While former history teacher Dr. Hugh Roberts was working as a teacher in Alaska, he received a letter from Dr. Vernon Trimble, the man who had just been selected as the principal for a new high school in Saratoga. In the letter, Trimble asked Roberts to join the faculty.
“It was an offer I could not refuse,” Roberts said.
Now, almost 60 years since the school’s 1959 opening, Trimble has left a profound legacy in starting the school and, as a result, has the main conference room near the principal’s office named after him: the Trimble Conference room.
As the school’s first principal, Trimble had to take on several responsibilities, including building a strong staff and administration, overseeing campus construction, choosing the school colors and mascot and creating school traditions.
Roberts knew Trimble because he one of Trimble’s students back when Trimble taught English at Los Gatos in the early 1950s. Trimble invited many of his past students from Los Gatos to help start the school with him, including Bert Pfister, the first English department chair, and Benny Pierce, the first football coach.

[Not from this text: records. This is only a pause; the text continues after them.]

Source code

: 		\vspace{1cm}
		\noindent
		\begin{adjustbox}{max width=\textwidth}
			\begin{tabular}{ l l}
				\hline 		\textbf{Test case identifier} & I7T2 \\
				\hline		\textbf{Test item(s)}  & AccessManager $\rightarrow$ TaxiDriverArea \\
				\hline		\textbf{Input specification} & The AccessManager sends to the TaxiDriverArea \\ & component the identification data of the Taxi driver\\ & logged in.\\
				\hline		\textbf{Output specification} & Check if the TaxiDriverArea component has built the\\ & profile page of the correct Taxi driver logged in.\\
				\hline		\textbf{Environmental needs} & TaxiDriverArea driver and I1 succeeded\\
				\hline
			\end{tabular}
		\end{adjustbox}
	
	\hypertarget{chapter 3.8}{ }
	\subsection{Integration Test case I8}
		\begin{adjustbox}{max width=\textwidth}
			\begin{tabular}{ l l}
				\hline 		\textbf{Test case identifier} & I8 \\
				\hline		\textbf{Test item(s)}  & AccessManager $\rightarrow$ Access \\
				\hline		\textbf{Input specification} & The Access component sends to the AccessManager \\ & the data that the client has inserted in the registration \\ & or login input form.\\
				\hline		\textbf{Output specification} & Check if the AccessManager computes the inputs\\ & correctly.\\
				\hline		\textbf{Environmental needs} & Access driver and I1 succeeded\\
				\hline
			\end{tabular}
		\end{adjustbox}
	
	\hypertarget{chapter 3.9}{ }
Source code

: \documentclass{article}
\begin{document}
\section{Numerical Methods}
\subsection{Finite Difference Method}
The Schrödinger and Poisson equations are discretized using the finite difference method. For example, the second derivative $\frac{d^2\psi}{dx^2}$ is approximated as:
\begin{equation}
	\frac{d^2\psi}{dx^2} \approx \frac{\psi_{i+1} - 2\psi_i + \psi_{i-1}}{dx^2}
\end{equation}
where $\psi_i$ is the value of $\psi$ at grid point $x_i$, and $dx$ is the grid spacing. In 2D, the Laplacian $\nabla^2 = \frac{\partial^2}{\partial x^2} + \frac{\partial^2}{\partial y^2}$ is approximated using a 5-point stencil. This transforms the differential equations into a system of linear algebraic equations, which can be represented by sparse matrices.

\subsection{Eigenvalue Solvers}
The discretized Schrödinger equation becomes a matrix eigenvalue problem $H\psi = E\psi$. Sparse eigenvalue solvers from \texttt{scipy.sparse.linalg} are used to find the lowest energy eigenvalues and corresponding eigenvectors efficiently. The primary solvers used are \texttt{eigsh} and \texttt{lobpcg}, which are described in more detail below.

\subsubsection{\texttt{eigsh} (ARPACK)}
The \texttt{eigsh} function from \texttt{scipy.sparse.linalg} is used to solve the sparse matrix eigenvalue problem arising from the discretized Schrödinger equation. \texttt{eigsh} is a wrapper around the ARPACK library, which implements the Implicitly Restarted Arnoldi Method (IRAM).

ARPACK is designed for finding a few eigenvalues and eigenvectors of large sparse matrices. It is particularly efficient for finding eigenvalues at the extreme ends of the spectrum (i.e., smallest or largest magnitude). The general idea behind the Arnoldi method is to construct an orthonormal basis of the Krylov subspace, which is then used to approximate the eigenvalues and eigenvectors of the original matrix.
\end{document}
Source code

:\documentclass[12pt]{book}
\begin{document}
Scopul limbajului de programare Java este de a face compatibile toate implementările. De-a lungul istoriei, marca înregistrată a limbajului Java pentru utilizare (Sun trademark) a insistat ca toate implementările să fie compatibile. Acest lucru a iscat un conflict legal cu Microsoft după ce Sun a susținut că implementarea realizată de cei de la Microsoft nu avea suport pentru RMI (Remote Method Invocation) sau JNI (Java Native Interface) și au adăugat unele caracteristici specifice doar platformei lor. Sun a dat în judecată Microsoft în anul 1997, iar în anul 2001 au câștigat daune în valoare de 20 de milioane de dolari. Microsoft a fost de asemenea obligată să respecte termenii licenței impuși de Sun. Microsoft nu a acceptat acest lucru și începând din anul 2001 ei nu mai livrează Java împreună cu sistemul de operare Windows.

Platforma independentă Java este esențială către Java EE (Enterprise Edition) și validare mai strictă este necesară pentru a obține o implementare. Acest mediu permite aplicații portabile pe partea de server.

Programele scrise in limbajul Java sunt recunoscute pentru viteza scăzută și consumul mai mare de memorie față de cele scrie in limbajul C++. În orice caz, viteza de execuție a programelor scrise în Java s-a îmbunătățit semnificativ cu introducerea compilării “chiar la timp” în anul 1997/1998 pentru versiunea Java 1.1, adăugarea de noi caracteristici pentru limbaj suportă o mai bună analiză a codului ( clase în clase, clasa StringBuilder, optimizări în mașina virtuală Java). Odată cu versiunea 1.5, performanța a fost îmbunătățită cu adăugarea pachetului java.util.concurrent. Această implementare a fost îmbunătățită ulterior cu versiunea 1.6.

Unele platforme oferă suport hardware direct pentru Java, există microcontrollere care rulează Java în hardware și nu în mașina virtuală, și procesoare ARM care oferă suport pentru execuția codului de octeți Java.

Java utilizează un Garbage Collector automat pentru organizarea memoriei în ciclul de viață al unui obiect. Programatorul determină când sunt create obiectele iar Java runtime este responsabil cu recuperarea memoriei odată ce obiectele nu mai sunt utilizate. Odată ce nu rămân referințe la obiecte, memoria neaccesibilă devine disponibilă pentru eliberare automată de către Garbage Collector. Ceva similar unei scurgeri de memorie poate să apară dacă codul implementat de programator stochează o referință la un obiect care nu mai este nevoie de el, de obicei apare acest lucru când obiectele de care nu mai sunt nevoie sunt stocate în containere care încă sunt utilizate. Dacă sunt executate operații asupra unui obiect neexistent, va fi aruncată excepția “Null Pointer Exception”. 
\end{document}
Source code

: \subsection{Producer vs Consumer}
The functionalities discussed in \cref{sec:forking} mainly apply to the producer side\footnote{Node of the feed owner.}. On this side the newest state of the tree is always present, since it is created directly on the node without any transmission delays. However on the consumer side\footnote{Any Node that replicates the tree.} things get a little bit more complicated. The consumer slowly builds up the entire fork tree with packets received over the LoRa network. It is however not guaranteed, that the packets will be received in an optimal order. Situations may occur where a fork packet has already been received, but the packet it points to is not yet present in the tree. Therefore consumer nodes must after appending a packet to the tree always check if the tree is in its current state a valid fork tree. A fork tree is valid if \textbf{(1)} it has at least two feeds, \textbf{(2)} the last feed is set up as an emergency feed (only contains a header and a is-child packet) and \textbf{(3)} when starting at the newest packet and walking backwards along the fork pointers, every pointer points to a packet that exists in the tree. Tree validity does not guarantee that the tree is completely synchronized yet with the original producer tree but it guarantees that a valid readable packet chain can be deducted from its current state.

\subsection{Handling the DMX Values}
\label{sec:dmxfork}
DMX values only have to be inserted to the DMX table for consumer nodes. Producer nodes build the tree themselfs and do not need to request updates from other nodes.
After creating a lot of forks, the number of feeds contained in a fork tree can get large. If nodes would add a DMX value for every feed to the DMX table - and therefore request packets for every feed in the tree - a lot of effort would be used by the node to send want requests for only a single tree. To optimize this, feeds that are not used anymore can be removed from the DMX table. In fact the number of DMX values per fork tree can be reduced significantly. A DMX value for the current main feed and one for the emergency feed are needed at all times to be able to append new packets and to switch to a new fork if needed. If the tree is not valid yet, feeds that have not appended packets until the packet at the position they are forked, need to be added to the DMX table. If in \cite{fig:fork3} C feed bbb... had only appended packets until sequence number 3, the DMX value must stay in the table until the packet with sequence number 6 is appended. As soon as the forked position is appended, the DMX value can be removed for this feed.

To be sure, founding a new school was no an easy task. The day before the school opened, heavy wind and rain hit the newly built campus, to the point where one of the gym walls fell down, Roberts said.
Though the school’s opening didn’t go as planned, Roberts attested to Trimble’s determination despite the obstacles his administration had to overcome.
The Trimble conference room serves many purposes, including guidance counselor and administration meetings, staff potlucks, college information sessions and more. It even has its own email address, [email protected].
The email, despite its charming ring, serves no specific purpose.
While the room’s official name is the Trimble Conference Room, principal Paul Robinson said that many refer to it as simply the main conference room, as opposed to the guidance counseling room. The guidance counseling room is named after the first assistant principal, Gerald Zappelli.
Robinson said the Trimble room was named just before Robinson became principal seven years ago, in honor of Trimble’s contributions to Saratoga High as its first principal.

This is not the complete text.